Bug 29756

Summary: SSE intrinsics hard to use without redundant temporaries appearing
Product: gcc Reporter: Tim Day <timday>
Component: tree-optimizationAssignee: Not yet assigned to anyone <unassigned>
Status: NEW ---    
Severity: enhancement CC: gcc-bugs, jakub, liuhongt, rguenth, timday, uros
Priority: P3 Keywords: missed-optimization
Version: 4.1.2   
Target Milestone: ---   
Host: Target: x86_64-*-*, i?86-*-*
Build: Known to work:
Known to fail: Last reconfirmed: 2016-05-10 00:00:00
Bug Depends on: 28367    
Bug Blocks:    
Attachments: Result of gcc -v -save-temps -S -O3 -march=pentium3 -mfpmath=sse -msse -fomit-frame-pointer intrin.cpp
More concise demonstration of the v4sf->float->v4sf issue.
Uninclude version of the "More concise demonstration of the v4sf->float->v4sf issue"
uninclude of the original testcase

Description Tim Day 2006-11-07 22:22:55 UTC
I've been adapting some old codes' simple 4-float vector class to use SSE by use of the intrinsic functions.  It seems to be quite hard to avoid the generated assembly code being rather diluted by apparently redundant spills of intermediate results to the stack.

On inspecting the assembly produced from the file to be attached, compare the code generated for matrix44f::transform_good and matrix44f::transform_bad.
The former is 20 instructions and apparently optimal.  However, it was only arrived at by prodding the latter version of the function (which does exactly the same thing but expressed more naturally, but results in 32 instructions) until the stack temporaries went away.  It would be nice if both versions of the function generated optimal code and there doesn't seem to be any particular reason they shouldn't.

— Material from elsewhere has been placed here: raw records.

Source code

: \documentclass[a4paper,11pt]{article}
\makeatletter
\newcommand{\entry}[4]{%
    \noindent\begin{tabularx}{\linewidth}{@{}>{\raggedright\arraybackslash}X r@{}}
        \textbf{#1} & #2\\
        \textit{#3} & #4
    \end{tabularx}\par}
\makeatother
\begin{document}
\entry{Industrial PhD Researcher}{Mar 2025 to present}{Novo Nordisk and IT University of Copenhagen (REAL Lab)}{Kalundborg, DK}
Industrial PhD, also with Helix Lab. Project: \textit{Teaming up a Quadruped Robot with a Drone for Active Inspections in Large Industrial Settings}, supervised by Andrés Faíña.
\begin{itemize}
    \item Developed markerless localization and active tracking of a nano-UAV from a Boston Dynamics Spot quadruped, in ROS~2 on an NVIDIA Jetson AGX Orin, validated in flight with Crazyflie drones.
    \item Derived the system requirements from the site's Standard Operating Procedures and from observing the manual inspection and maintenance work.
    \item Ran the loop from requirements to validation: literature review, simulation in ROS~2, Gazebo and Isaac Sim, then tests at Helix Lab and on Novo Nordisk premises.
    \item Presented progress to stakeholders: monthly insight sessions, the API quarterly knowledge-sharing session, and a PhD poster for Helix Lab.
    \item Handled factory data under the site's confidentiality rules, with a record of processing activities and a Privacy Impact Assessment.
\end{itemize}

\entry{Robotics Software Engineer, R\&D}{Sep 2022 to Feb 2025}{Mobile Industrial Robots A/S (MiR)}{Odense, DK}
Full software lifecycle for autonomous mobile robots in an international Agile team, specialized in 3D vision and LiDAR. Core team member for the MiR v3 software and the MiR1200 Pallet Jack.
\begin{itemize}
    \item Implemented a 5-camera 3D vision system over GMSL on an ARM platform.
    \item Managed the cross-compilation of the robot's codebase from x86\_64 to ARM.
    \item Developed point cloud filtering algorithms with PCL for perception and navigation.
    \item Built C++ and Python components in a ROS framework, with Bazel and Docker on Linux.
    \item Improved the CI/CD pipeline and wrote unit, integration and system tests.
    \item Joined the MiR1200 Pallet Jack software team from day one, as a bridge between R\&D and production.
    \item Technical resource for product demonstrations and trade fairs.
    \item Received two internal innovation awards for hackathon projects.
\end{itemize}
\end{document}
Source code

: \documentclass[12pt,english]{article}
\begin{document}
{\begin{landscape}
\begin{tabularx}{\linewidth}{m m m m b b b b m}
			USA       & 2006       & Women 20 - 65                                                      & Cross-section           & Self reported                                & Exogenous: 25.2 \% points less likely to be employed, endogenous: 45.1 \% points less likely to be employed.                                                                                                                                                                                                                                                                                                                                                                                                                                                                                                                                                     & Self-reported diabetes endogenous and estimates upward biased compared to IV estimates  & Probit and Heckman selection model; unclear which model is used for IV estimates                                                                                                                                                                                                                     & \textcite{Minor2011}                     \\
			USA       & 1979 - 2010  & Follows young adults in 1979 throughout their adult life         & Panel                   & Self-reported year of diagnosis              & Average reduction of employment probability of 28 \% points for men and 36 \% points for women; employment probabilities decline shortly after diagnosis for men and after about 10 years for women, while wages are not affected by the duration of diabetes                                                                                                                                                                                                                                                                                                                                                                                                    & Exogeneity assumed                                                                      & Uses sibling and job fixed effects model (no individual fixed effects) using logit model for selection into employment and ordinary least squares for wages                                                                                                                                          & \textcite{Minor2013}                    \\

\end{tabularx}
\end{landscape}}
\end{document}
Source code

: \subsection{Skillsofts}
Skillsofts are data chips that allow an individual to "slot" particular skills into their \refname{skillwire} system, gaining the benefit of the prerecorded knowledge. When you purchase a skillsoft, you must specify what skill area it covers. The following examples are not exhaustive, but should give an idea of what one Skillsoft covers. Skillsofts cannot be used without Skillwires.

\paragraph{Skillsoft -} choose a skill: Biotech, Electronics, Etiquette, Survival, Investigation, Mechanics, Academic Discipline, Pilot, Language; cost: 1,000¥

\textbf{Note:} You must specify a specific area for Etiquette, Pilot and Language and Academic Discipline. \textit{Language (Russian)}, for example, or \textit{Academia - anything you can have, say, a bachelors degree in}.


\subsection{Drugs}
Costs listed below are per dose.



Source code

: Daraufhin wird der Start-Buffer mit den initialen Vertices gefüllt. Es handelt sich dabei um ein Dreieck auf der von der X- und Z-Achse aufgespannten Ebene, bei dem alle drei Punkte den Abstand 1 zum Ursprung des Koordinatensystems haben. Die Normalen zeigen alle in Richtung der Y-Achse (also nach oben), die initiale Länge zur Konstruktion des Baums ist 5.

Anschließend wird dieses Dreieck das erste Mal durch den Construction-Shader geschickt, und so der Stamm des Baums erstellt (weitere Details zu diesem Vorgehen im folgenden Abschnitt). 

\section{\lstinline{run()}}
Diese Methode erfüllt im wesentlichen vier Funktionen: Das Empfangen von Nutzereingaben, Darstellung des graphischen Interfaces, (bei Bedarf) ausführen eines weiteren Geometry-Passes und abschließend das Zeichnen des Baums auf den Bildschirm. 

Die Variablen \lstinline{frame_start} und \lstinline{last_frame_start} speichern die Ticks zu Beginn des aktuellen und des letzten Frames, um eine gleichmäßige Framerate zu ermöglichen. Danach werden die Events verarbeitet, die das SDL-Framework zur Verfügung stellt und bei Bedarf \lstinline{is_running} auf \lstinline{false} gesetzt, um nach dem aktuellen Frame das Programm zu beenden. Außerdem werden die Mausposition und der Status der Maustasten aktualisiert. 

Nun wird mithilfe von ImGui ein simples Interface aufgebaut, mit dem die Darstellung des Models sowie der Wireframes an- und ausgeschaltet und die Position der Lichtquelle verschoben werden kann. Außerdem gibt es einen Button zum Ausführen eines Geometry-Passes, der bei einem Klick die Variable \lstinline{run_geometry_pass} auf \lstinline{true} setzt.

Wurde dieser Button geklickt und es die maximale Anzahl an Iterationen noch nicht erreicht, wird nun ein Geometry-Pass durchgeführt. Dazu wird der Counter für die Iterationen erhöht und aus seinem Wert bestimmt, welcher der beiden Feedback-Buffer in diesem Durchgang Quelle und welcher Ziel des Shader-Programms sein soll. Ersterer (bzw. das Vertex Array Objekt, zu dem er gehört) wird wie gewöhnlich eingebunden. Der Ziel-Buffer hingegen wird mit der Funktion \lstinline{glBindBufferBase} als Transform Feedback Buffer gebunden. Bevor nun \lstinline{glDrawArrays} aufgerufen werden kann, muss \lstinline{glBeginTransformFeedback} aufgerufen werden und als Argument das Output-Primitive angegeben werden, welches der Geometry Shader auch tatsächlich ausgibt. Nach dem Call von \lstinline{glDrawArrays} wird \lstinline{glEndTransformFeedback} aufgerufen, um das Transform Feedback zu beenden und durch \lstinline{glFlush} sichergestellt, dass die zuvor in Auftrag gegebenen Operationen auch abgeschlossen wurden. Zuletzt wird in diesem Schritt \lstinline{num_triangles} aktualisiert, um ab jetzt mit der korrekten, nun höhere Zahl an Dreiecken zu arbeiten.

Both versions' assembly contain the same expected numbers of shuffle, multiply and add instructions, the excess seems to all involve extra stack temporaries.

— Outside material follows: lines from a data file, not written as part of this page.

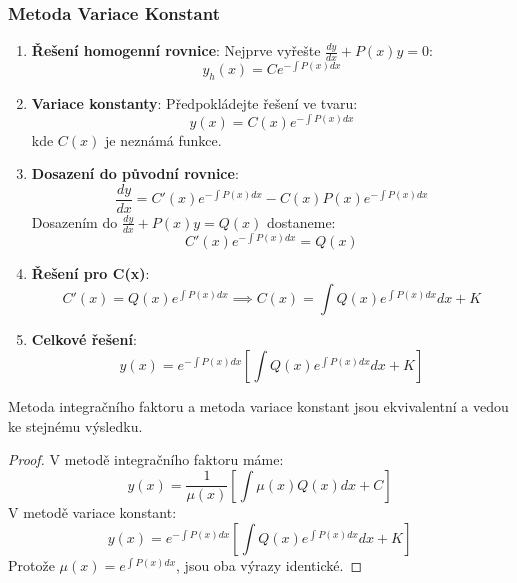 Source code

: \vspace{0.8\baselineskip}

\subsubsection{Metoda Variace Konstant}
\label{subsubsec:metoda-variance-konstant}

\begin{method}
\label{met:variace-konstant}
\begin{enumerate}
\item \textbf{Řešení homogenní rovnice}: Nejprve vyřešte $\frac{dy}{dx} + P(x)y = 0$:
\[
y_h(x) = Ce^{-\int P(x)dx}
\]

\item \textbf{Variace konstanty}: Předpokládejte řešení ve tvaru:
\[
y(x) = C(x)e^{-\int P(x)dx}
\]
kde $C(x)$ je neznámá funkce.

\item \textbf{Dosazení do původní rovnice}:
\[
\frac{dy}{dx} = C'(x)e^{-\int P(x)dx} - C(x)P(x)e^{-\int P(x)dx}
\]
Dosazením do $\frac{dy}{dx} + P(x)y = Q(x)$ dostaneme:
\[
C'(x)e^{-\int P(x)dx} = Q(x)
\]

\item \textbf{Řešení pro C(x)}:
\[
C'(x) = Q(x)e^{\int P(x)dx} \implies C(x) = \int Q(x)e^{\int P(x)dx}dx + K
\]

\item \textbf{Celkové řešení}:
\[
y(x) = e^{-\int P(x)dx}\left[\int Q(x)e^{\int P(x)dx}dx + K\right]
\]
\end{enumerate}
\end{method}

\vspace{0.8\baselineskip}

\begin{theorem}
Metoda integračního faktoru a metoda variace konstant jsou ekvivalentní a vedou ke stejnému výsledku.
\end{theorem}

\vspace{0.4\baselineskip}

\begin{proof}
V metodě integračního faktoru máme:
\[
y(x) = \frac{1}{\mu(x)}\left[\int \mu(x)Q(x)dx + C\right]
\]
V metodě variace konstant:
\[
y(x) = e^{-\int P(x)dx}\left[\int Q(x)e^{\int P(x)dx}dx + K\right]
\]
Protože $\mu(x) = e^{\int P(x)dx}$, jsou oba výrazy identické.
\end{proof}

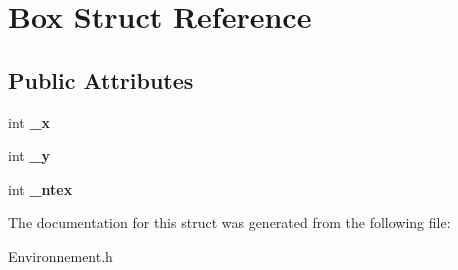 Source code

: \hypertarget{structBox}{}\section{Box Struct Reference}
\label{structBox}
\subsection*{Public Attributes}
\begin{DoxyCompactItemize}
\item 
\mbox{\label{structBox_afbde3ca4e6726ca731fc4e9bd72a7593}} 
int {\bfseries \+\_\+x}
\item 
\mbox{\label{structBox_ab94a931f8a78f844d8adca478de32f3a}} 
int {\bfseries \+\_\+y}
\item 
\mbox{\label{structBox_abf38f67df77d8a8e07d5f5e15120bf78}} 
int {\bfseries \+\_\+ntex}
\end{DoxyCompactItemize}


The documentation for this struct was generated from the following file\+:\begin{DoxyCompactItemize}
\item 
Environnement.\+h\end{DoxyCompactItemize}
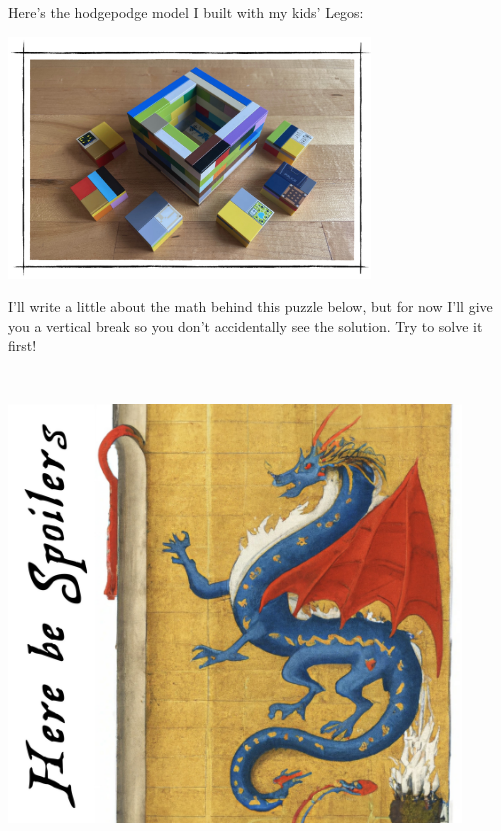 \documentclass[
]{article}
\begin{document}
Here's the hodgepodge model I built with my kids' Legos:

\begin{center}\includegraphics[width=0.72\textwidth]{img/home_model.jpg}\end{center}

I'll write a little about the math behind this puzzle below, but for now
I'll give you a vertical break so you don't accidentally see the
solution. Try to solve it first!

~ \vspace*{\fill}

\begin{center}\includegraphics[width=0.9\textwidth,height=\textheight]{img/here_be_spoilers.jpg}\end{center}

\vspace*{\fill}

~ \newpage
\end{document}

[I'm not sure what the "triplet" codes on this form are.
I'm using a gcc in Debian Etch  gcc --version shows "gcc (GCC) 4.1.2 20060901 (prerelease) (Debian 4.1.1-13)"; platform is a Pentium3.  Sorry if the "inline-asm" component is a completely inappropriate thing to assign to.]
Comment 1 Tim Day 2006-11-07 22:26:59 UTC
Created attachment 12566 [details]
Result of gcc -v -save-temps -S -O3 -march=pentium3 -mfpmath=sse -msse -fomit-frame-pointer intrin.cpp

This is the .ii file output from
gcc -v -save-temps -S -O3 -march=pentium3 -mfpmath=sse -msse -fomit-frame-pointer intrin.cpp
Most of it is the result of the .cpp's sole direct include : #include <xmmintrin.h>, which was immediately before the "class vector4f" declaration.
Comment 2 Andrew Pinski 2006-11-07 22:31:26 UTC
Looks like this is mostly caused by:
  union
  {
    __v4sf vecf;
    __m128 rawf;
    float val[4];
  } _rep;

I will have a look more at this issue later tonight when I get home from work.

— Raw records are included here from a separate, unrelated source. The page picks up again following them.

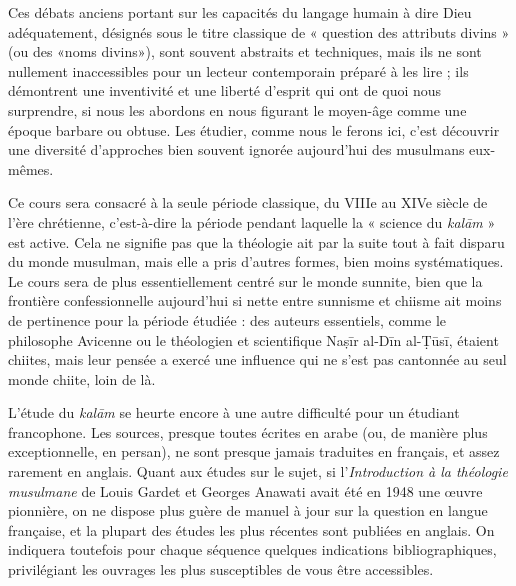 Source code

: Ces débats anciens portant sur les capacités du langage humain à dire
Dieu adéquatement, désignés sous le titre classique de « question des
attributs divins » (ou des
«noms divins»), sont souvent abstraits et techniques, mais ils ne sont
nullement inaccessibles pour un lecteur contemporain préparé à les lire
; ils démontrent une inventivité et une liberté d'esprit qui ont de quoi
nous surprendre, si nous les abordons en nous figurant le moyen-âge
comme une époque barbare ou obtuse. Les étudier, comme nous le ferons
ici, c'est découvrir une diversité d'approches bien souvent ignorée
aujourd'hui des musulmans eux-mêmes.

Ce cours sera consacré à la seule période classique, du VIIIe au XIVe
siècle de l'ère chrétienne, c'est-à-dire la période pendant laquelle la
« science du \emph{kalām} » est active. Cela ne signifie pas que la
théologie ait par la suite tout à fait disparu du monde musulman, mais
elle a pris d'autres formes, bien moins systématiques. Le cours sera de
plus essentiellement centré sur le monde sunnite, bien que la frontière
confessionnelle aujourd'hui si nette entre sunnisme et chiisme ait moins
de pertinence pour la période étudiée : des auteurs essentiels, comme le
philosophe Avicenne ou le théologien et scientifique Naṣīr al-Dīn
al-Ṭūsī, étaient chiites, mais leur pensée a exercé une influence qui ne
s'est pas cantonnée au seul monde chiite, loin de là.

L'étude du \emph{kalām} se heurte encore à une autre difficulté pour un
étudiant francophone. Les sources, presque toutes écrites en arabe (ou,
de manière plus exceptionnelle, en persan), ne sont presque jamais
traduites en français, et assez rarement en anglais. Quant aux études
sur le sujet, si l'\emph{Introduction à la théologie musulmane} de Louis
Gardet et Georges Anawati avait été en 1948 une œuvre pionnière, on ne
dispose plus guère de manuel à jour sur la question en langue française,
et la plupart des études les plus récentes sont publiées en anglais. On
indiquera toutefois pour chaque séquence quelques indications
bibliographiques, privilégiant les ouvrages les plus susceptibles de
vous être accessibles.


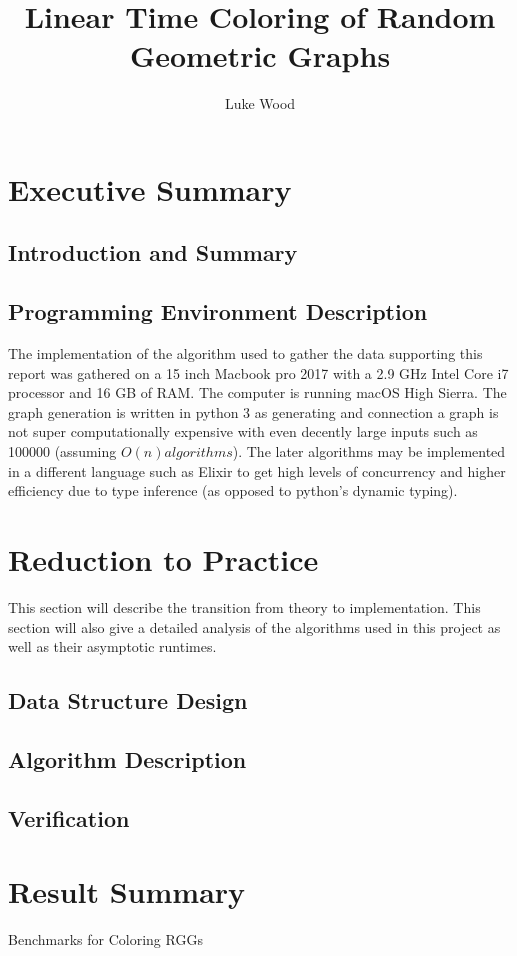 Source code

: \documentclass{article}
\begin{document}
  \title{Linear Time Coloring of Random Geometric Graphs}
  \author{Luke Wood}
  \maketitle

  \section{Executive Summary}
    \subsection{Introduction and Summary}
    \subsection{Programming Environment Description}
  		The implementation of the algorithm used to gather the data supporting this report was gathered on a 15 inch Macbook pro 2017 with a 2.9 GHz Intel Core i7 processor and 16 GB of RAM.
  		The computer is running macOS High Sierra.
  		The graph generation is written in python 3 as generating and connection a graph is not super computationally expensive with even decently large inputs such as 100000 (assuming $O(n) algorithms$).
  		The later algorithms may be implemented in a different language such as Elixir to get high levels of concurrency and higher efficiency due to type inference (as opposed to python's dynamic typing).
  \section{Reduction to Practice}
      This section will describe the transition from theory to implementation.
      This section will also give a detailed analysis of the algorithms used in this project as well as their asymptotic runtimes.
  	\subsection{Data Structure Design}
  	\subsection{Algorithm Description}
  	\subsection{Verification}
  \section{Result Summary}

  \begin{table}
    \centering
    \label{benchmarks}
    \caption{Benchmarks for Coloring RGGs}
  \end{table}

  \printbibliography
\end{document}
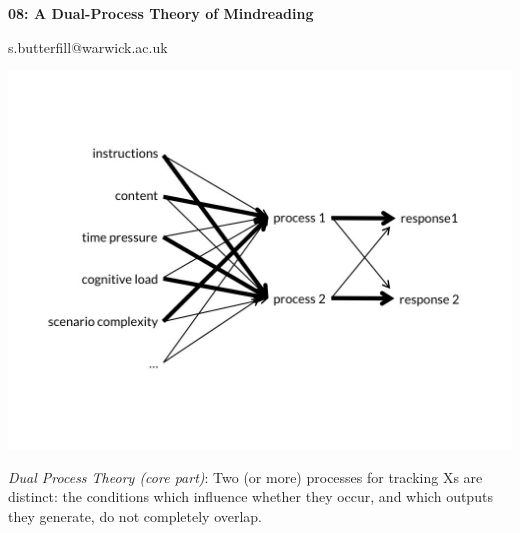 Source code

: \documentclass[12pt]{extarticle}
\date{}
\makeatletter
\def \ititle {Philosophical Psychology}
\def \iemail{s.butterfill@warwick.ac.uk}
\makeatother
\begin{document}
\begin{multicols*}{3}

\setlength\footnotesep{1em}











\def \ititle {08: A Dual-Process Theory of Mindreading}

\begin{center}

{\Large

\textbf{\ititle}

}



\iemail %

\end{center}

\begin{center}
\includegraphics[scale=0.3]{img/dual_process_operationalized_11.neg.jpg}
\end{center}

\emph{Dual Process Theory (core part)}:
Two (or more) processes for tracking Xs are distinct:
the conditions which influence whether they occur,
and which outputs they generate,
do not completely overlap.


\footnotesize
% 

\end{multicols*}
\end{document}
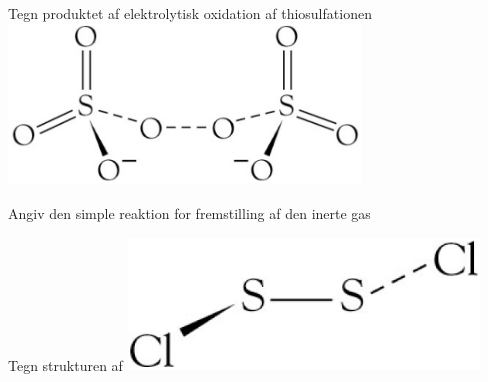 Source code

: \begin{flashcard}[Struktur]{Tegn produktet af elektrolytisk oxidation af thiosulfationen}
\includegraphics[width=0.7\textwidth]{figures/k16s443Peroxodisulfat.png}
\end{flashcard}

\begin{flashcard}[Fremstilling]{Angiv den simple reaktion for fremstilling af den inerte gas }
\end{flashcard}

\begin{flashcard}[Struktur]{Tegn strukturen af }
\includegraphics[width=0.7\textwidth]{figures/k16s444S2Cl2.png}
\end{flashcard}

Comment 3 Tim Day 2006-11-08 10:01:11 UTC
I've just tried an alternative version (will upload later) replacing the union with a single
  __v4sf _rep,
and implementing the [] operators using e.g
  (reinterpret_cast<const float*>(&_rep))[i];
However the code generated by the two transform implementations remains the same (20 and 32 instructions anyway; haven't checked the details yet).
Maybe not surprising as it's just moving the problem around.

The big difference between the two methods is perhaps primarily that the bad one involves a __v4sf->float->__vfs4 conversion, while the good one uses __v4sf throughout by using the mul_compN methods.  I'll try and prepare a more concise test case based on the premise that bad handling of __v4sf <-> float is the real issue.
Comment 4 Tim Day 2006-11-08 22:18:28 UTC
Created attachment 12573 [details]
More concise demonstration of the v4sf->float->v4sf issue.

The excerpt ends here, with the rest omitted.